Extracted records
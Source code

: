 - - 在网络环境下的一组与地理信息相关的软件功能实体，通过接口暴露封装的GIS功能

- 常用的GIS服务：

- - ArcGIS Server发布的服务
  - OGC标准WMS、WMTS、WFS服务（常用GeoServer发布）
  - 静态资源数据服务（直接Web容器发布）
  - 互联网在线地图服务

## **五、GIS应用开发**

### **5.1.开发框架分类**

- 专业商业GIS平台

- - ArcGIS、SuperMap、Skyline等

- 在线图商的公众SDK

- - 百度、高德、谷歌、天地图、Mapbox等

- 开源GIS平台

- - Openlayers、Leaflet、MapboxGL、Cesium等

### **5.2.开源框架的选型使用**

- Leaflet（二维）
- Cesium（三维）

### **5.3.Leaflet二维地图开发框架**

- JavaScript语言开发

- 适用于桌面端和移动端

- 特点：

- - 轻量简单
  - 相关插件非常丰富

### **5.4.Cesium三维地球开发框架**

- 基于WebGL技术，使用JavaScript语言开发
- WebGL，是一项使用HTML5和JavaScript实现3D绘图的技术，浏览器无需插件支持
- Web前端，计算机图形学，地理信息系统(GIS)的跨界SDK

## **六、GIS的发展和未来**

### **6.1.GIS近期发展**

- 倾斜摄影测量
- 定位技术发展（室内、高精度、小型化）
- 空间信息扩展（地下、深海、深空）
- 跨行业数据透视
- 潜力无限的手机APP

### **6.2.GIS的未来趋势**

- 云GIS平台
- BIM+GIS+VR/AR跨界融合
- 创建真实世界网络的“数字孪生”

EXERCISE DETAILS :: Return only this span, exactly: the line that contains "### **5.4.Cesium三维地球开发框架**" and all lines after it to the end of the records.

EXERCISE OUTPUT ::
### **5.4.Cesium三维地球开发框架**

- 基于WebGL技术，使用JavaScript语言开发
- WebGL，是一项使用HTML5和JavaScript实现3D绘图的技术，浏览器无需插件支持
- Web前端，计算机图形学，地理信息系统(GIS)的跨界SDK

## **六、GIS的发展和未来**

### **6.1.GIS近期发展**

- 倾斜摄影测量
- 定位技术发展（室内、高精度、小型化）
- 空间信息扩展（地下、深海、深空）
- 跨行业数据透视
- 潜力无限的手机APP

### **6.2.GIS的未来趋势**

- 云GIS平台
- BIM+GIS+VR/AR跨界融合
- 创建真实世界网络的“数字孪生”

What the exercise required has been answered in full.